Blutgrenzen
Von Nick Brauns
Am Wochenende verhandelten syrische und israelische Vertreter in der aserbaidschanischen Hauptstadt Baku noch über ein »Normalisierungsabkommen« zwischen ihren Ländern. Der syrische Präsident Ahmed Al-Scharaa scheint bereit, dafür weitgehende Zugeständnisse, einschließlich eines Verzichts auf den völkerrechtswidrig annektierten Golan, zu machen.

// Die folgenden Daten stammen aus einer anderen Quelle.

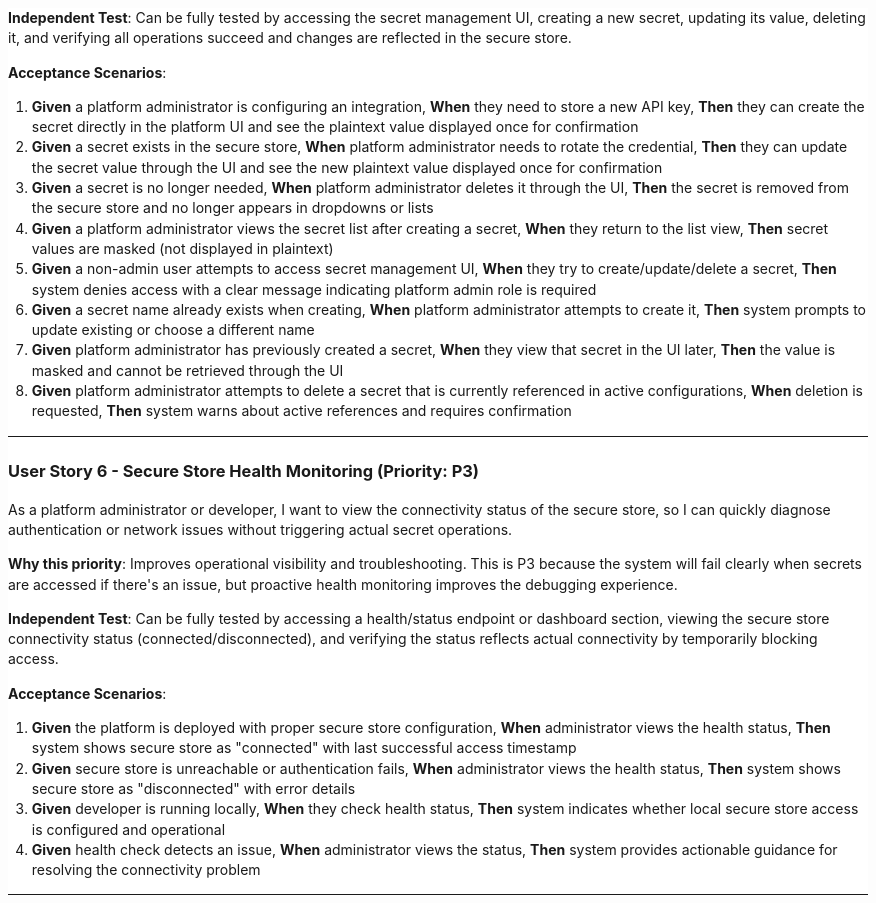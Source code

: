 **Independent Test**: Can be fully tested by accessing the secret management UI, creating a new secret, updating its value, deleting it, and verifying all operations succeed and changes are reflected in the secure store.

**Acceptance Scenarios**:

1. **Given** a platform administrator is configuring an integration, **When** they need to store a new API key, **Then** they can create the secret directly in the platform UI and see the plaintext value displayed once for confirmation
2. **Given** a secret exists in the secure store, **When** platform administrator needs to rotate the credential, **Then** they can update the secret value through the UI and see the new plaintext value displayed once for confirmation
3. **Given** a secret is no longer needed, **When** platform administrator deletes it through the UI, **Then** the secret is removed from the secure store and no longer appears in dropdowns or lists
4. **Given** a platform administrator views the secret list after creating a secret, **When** they return to the list view, **Then** secret values are masked (not displayed in plaintext)
5. **Given** a non-admin user attempts to access secret management UI, **When** they try to create/update/delete a secret, **Then** system denies access with a clear message indicating platform admin role is required
6. **Given** a secret name already exists when creating, **When** platform administrator attempts to create it, **Then** system prompts to update existing or choose a different name
7. **Given** platform administrator has previously created a secret, **When** they view that secret in the UI later, **Then** the value is masked and cannot be retrieved through the UI
8. **Given** platform administrator attempts to delete a secret that is currently referenced in active configurations, **When** deletion is requested, **Then** system warns about active references and requires confirmation

---

### User Story 6 - Secure Store Health Monitoring (Priority: P3)

As a platform administrator or developer, I want to view the connectivity status of the secure store, so I can quickly diagnose authentication or network issues without triggering actual secret operations.

**Why this priority**: Improves operational visibility and troubleshooting. This is P3 because the system will fail clearly when secrets are accessed if there's an issue, but proactive health monitoring improves the debugging experience.

**Independent Test**: Can be fully tested by accessing a health/status endpoint or dashboard section, viewing the secure store connectivity status (connected/disconnected), and verifying the status reflects actual connectivity by temporarily blocking access.

**Acceptance Scenarios**:

1. **Given** the platform is deployed with proper secure store configuration, **When** administrator views the health status, **Then** system shows secure store as "connected" with last successful access timestamp
2. **Given** secure store is unreachable or authentication fails, **When** administrator views the health status, **Then** system shows secure store as "disconnected" with error details
3. **Given** developer is running locally, **When** they check health status, **Then** system indicates whether local secure store access is configured and operational
4. **Given** health check detects an issue, **When** administrator views the status, **Then** system provides actionable guidance for resolving the connectivity problem

---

Doch nun bombardiert die israelische Luftwaffe erneut Ziele in Syrien – am Mittwoch wurden das Verteidigungsministerium und der Präsidentenpalast in Damaskus getroffen. Es handele sich um Warnschüsse, lässt Tel Aviv verlauten. Denn Al-Scharaa hat seine dschihadistischen Kopfabschneiderbanden in Marsch gesetzt, um die von Drusen bewohnte südsyrische Provinz Suweida unter Kontrolle zu bekommen.
Israels Anspruch als Schutzmacht der Drusen zielt zum einen darauf, sich weiterhin der Loyalität der eigenen drusischen Bürger zu versichern. Denn die Mehrzahl der rund 150.000 Drusen in Israel besitzt die israelische Staatsbürgerschaft, viele dienen auch in der Armee. Gleichzeitig fühlen sich die Drusen in Israel ihren Glaubensgeschwistern in Syrien eng verbunden.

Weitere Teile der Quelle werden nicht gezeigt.